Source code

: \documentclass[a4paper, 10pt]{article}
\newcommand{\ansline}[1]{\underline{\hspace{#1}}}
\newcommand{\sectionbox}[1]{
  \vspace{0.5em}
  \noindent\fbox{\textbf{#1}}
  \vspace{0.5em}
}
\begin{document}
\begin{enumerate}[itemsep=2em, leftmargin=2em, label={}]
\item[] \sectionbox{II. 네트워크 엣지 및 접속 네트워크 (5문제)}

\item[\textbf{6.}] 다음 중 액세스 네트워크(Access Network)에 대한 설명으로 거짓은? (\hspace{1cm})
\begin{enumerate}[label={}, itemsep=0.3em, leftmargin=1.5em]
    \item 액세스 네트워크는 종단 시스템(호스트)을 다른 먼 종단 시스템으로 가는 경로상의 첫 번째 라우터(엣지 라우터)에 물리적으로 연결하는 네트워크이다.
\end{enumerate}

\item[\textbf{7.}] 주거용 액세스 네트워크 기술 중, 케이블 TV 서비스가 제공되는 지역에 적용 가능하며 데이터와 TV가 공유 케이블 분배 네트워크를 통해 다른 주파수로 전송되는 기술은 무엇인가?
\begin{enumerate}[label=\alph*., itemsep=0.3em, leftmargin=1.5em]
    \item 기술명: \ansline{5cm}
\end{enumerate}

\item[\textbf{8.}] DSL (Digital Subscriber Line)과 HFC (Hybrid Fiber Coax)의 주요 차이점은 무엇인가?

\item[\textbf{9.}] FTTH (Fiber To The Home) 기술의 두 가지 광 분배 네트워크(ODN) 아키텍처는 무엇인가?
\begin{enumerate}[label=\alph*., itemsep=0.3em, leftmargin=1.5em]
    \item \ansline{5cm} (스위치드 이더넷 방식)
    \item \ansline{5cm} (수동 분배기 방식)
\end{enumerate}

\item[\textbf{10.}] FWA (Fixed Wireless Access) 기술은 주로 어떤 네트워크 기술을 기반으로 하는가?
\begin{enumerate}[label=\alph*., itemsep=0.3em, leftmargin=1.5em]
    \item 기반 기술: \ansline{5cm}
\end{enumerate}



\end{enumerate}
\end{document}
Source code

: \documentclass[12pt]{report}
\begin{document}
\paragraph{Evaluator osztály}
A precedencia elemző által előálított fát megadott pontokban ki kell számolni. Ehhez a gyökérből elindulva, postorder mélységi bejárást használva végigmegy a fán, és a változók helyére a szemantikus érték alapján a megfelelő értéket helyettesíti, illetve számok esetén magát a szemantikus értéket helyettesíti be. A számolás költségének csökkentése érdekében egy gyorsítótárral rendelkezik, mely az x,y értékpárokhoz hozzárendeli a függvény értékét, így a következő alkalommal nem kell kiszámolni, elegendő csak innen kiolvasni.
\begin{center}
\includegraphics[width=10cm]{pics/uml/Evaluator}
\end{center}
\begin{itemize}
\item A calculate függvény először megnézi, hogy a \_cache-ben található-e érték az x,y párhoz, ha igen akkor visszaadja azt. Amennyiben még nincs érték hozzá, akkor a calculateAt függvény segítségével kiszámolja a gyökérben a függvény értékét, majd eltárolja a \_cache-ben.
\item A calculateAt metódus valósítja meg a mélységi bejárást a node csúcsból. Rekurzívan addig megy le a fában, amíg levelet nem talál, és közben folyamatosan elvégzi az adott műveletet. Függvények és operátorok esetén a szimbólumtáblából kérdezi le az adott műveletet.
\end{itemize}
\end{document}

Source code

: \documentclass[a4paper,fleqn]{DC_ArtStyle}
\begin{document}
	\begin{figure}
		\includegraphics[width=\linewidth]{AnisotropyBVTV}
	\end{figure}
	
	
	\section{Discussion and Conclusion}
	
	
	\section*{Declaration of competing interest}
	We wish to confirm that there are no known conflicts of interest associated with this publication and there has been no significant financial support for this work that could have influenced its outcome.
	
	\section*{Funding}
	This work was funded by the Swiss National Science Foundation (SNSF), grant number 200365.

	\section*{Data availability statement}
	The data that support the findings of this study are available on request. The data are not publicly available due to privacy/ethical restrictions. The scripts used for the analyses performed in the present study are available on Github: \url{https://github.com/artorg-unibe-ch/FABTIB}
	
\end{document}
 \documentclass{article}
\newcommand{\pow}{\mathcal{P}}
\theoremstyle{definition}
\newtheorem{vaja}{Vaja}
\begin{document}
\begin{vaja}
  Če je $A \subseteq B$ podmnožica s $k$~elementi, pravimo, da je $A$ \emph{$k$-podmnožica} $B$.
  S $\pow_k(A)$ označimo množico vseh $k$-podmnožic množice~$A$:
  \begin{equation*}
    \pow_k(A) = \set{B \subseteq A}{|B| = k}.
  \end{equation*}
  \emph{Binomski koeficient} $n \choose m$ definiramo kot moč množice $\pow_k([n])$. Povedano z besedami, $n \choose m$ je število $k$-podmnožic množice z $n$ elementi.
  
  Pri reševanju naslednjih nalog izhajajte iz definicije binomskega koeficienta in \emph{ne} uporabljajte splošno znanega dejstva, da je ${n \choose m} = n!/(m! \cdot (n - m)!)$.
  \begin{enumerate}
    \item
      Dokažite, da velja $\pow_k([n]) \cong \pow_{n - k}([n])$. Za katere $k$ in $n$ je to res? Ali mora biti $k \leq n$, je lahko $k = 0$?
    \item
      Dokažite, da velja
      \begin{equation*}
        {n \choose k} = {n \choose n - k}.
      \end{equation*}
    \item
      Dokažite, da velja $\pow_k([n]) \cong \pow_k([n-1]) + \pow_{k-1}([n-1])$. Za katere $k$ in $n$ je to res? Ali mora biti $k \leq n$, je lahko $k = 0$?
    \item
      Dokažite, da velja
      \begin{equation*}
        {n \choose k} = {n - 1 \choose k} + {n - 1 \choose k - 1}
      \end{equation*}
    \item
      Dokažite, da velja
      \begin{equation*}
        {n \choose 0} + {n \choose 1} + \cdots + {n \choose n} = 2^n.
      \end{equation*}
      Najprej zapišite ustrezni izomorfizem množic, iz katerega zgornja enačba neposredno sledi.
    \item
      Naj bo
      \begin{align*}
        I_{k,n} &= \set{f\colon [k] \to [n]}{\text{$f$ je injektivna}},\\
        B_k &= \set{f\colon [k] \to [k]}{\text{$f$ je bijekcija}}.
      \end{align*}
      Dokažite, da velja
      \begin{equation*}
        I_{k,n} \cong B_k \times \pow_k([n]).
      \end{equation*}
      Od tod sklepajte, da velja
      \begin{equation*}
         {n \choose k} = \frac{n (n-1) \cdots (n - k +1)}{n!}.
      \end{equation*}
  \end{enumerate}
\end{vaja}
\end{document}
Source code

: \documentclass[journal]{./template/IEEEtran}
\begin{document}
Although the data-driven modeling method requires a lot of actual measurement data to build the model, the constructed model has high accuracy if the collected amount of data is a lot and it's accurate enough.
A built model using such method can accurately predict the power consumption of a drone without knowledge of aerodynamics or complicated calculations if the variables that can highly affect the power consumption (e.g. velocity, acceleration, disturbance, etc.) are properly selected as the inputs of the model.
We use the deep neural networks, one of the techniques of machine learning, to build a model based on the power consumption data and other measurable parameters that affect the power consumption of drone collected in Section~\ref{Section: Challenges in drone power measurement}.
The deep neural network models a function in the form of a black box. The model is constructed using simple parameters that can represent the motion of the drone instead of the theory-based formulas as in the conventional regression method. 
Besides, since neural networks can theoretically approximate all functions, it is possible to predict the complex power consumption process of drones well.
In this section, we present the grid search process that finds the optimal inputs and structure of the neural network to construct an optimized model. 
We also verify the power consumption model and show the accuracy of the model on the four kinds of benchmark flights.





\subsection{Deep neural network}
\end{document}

ABOUT THIS EXERCISE:
When you output the entries, keep every word exactly as it stands.

RESULT:
Source code

: \documentclass[a4paper, 10pt]{article}
\newcommand{\ansline}[1]{\underline{\hspace{#1}}}
\newcommand{\sectionbox}[1]{
  \vspace{0.5em}
  \noindent\fbox{\textbf{#1}}
  \vspace{0.5em}
}
\begin{document}
\begin{enumerate}[itemsep=2em, leftmargin=2em, label={}]
\item[] \sectionbox{II. 네트워크 엣지 및 접속 네트워크 (5문제)}

\item[\textbf{6.}] 다음 중 액세스 네트워크(Access Network)에 대한 설명으로 거짓은? (\hspace{1cm})
\begin{enumerate}[label={}, itemsep=0.3em, leftmargin=1.5em]
    \item 액세스 네트워크는 종단 시스템(호스트)을 다른 먼 종단 시스템으로 가는 경로상의 첫 번째 라우터(엣지 라우터)에 물리적으로 연결하는 네트워크이다.
\end{enumerate}

\item[\textbf{7.}] 주거용 액세스 네트워크 기술 중, 케이블 TV 서비스가 제공되는 지역에 적용 가능하며 데이터와 TV가 공유 케이블 분배 네트워크를 통해 다른 주파수로 전송되는 기술은 무엇인가?
\begin{enumerate}[label=\alph*., itemsep=0.3em, leftmargin=1.5em]
    \item 기술명: \ansline{5cm}
\end{enumerate}

\item[\textbf{8.}] DSL (Digital Subscriber Line)과 HFC (Hybrid Fiber Coax)의 주요 차이점은 무엇인가?

\item[\textbf{9.}] FTTH (Fiber To The Home) 기술의 두 가지 광 분배 네트워크(ODN) 아키텍처는 무엇인가?
\begin{enumerate}[label=\alph*., itemsep=0.3em, leftmargin=1.5em]
    \item \ansline{5cm} (스위치드 이더넷 방식)
    \item \ansline{5cm} (수동 분배기 방식)
\end{enumerate}

\item[\textbf{10.}] FWA (Fixed Wireless Access) 기술은 주로 어떤 네트워크 기술을 기반으로 하는가?
\begin{enumerate}[label=\alph*., itemsep=0.3em, leftmargin=1.5em]
    \item 기반 기술: \ansline{5cm}
\end{enumerate}



\end{enumerate}
\end{document}
Source code

: \documentclass[12pt]{report}
\begin{document}
\paragraph{Evaluator osztály}
A precedencia elemző által előálított fát megadott pontokban ki kell számolni. Ehhez a gyökérből elindulva, postorder mélységi bejárást használva végigmegy a fán, és a változók helyére a szemantikus érték alapján a megfelelő értéket helyettesíti, illetve számok esetén magát a szemantikus értéket helyettesíti be. A számolás költségének csökkentése érdekében egy gyorsítótárral rendelkezik, mely az x,y értékpárokhoz hozzárendeli a függvény értékét, így a következő alkalommal nem kell kiszámolni, elegendő csak innen kiolvasni.
\begin{center}
\includegraphics[width=10cm]{pics/uml/Evaluator}
\end{center}
\begin{itemize}
\item A calculate függvény először megnézi, hogy a \_cache-ben található-e érték az x,y párhoz, ha igen akkor visszaadja azt. Amennyiben még nincs érték hozzá, akkor a calculateAt függvény segítségével kiszámolja a gyökérben a függvény értékét, majd eltárolja a \_cache-ben.
\item A calculateAt metódus valósítja meg a mélységi bejárást a node csúcsból. Rekurzívan addig megy le a fában, amíg levelet nem talál, és közben folyamatosan elvégzi az adott műveletet. Függvények és operátorok esetén a szimbólumtáblából kérdezi le az adott műveletet.
\end{itemize}
\end{document}

Source code

: \documentclass[a4paper,fleqn]{DC_ArtStyle}
\begin{document}
	\begin{figure}
		\includegraphics[width=\linewidth]{AnisotropyBVTV}
	\end{figure}
	
	
	\section{Discussion and Conclusion}
	
	
	\section*{Declaration of competing interest}
	We wish to confirm that there are no known conflicts of interest associated with this publication and there has been no significant financial support for this work that could have influenced its outcome.
	
	\section*{Funding}
	This work was funded by the Swiss National Science Foundation (SNSF), grant number 200365.

	\section*{Data availability statement}
	The data that support the findings of this study are available on request. The data are not publicly available due to privacy/ethical restrictions. The scripts used for the analyses performed in the present study are available on Github: \url{https://github.com/artorg-unibe-ch/FABTIB}
	
\end{document}
 \documentclass{article}
\newcommand{\pow}{\mathcal{P}}
\theoremstyle{definition}
\newtheorem{vaja}{Vaja}
\begin{document}
\begin{vaja}
  Če je $A \subseteq B$ podmnožica s $k$~elementi, pravimo, da je $A$ \emph{$k$-podmnožica} $B$.
  S $\pow_k(A)$ označimo množico vseh $k$-podmnožic množice~$A$:
  \begin{equation*}
    \pow_k(A) = \set{B \subseteq A}{|B| = k}.
  \end{equation*}
  \emph{Binomski koeficient} $n \choose m$ definiramo kot moč množice $\pow_k([n])$. Povedano z besedami, $n \choose m$ je število $k$-podmnožic množice z $n$ elementi.
  
  Pri reševanju naslednjih nalog izhajajte iz definicije binomskega koeficienta in \emph{ne} uporabljajte splošno znanega dejstva, da je ${n \choose m} = n!/(m! \cdot (n - m)!)$.
  \begin{enumerate}
    \item
      Dokažite, da velja $\pow_k([n]) \cong \pow_{n - k}([n])$. Za katere $k$ in $n$ je to res? Ali mora biti $k \leq n$, je lahko $k = 0$?
    \item
      Dokažite, da velja
      \begin{equation*}
        {n \choose k} = {n \choose n - k}.
      \end{equation*}
    \item
      Dokažite, da velja $\pow_k([n]) \cong \pow_k([n-1]) + \pow_{k-1}([n-1])$. Za katere $k$ in $n$ je to res? Ali mora biti $k \leq n$, je lahko $k = 0$?
    \item
      Dokažite, da velja
      \begin{equation*}
        {n \choose k} = {n - 1 \choose k} + {n - 1 \choose k - 1}
      \end{equation*}
    \item
      Dokažite, da velja
      \begin{equation*}
        {n \choose 0} + {n \choose 1} + \cdots + {n \choose n} = 2^n.
      \end{equation*}
      Najprej zapišite ustrezni izomorfizem množic, iz katerega zgornja enačba neposredno sledi.
    \item
      Naj bo
      \begin{align*}
        I_{k,n} &= \set{f\colon [k] \to [n]}{\text{$f$ je injektivna}},\\
        B_k &= \set{f\colon [k] \to [k]}{\text{$f$ je bijekcija}}.
      \end{align*}
      Dokažite, da velja
      \begin{equation*}
        I_{k,n} \cong B_k \times \pow_k([n]).
      \end{equation*}
      Od tod sklepajte, da velja
      \begin{equation*}
         {n \choose k} = \frac{n (n-1) \cdots (n - k +1)}{n!}.
      \end{equation*}
  \end{enumerate}
\end{vaja}
\end{document}
Source code

: \documentclass[journal]{./template/IEEEtran}
\begin{document}
Although the data-driven modeling method requires a lot of actual measurement data to build the model, the constructed model has high accuracy if the collected amount of data is a lot and it's accurate enough.
A built model using such method can accurately predict the power consumption of a drone without knowledge of aerodynamics or complicated calculations if the variables that can highly affect the power consumption (e.g. velocity, acceleration, disturbance, etc.) are properly selected as the inputs of the model.
We use the deep neural networks, one of the techniques of machine learning, to build a model based on the power consumption data and other measurable parameters that affect the power consumption of drone collected in Section~\ref{Section: Challenges in drone power measurement}.
The deep neural network models a function in the form of a black box. The model is constructed using simple parameters that can represent the motion of the drone instead of the theory-based formulas as in the conventional regression method. 
Besides, since neural networks can theoretically approximate all functions, it is possible to predict the complex power consumption process of drones well.
In this section, we present the grid search process that finds the optimal inputs and structure of the neural network to construct an optimized model. 
We also verify the power consumption model and show the accuracy of the model on the four kinds of benchmark flights.





\subsection{Deep neural network}
\end{document}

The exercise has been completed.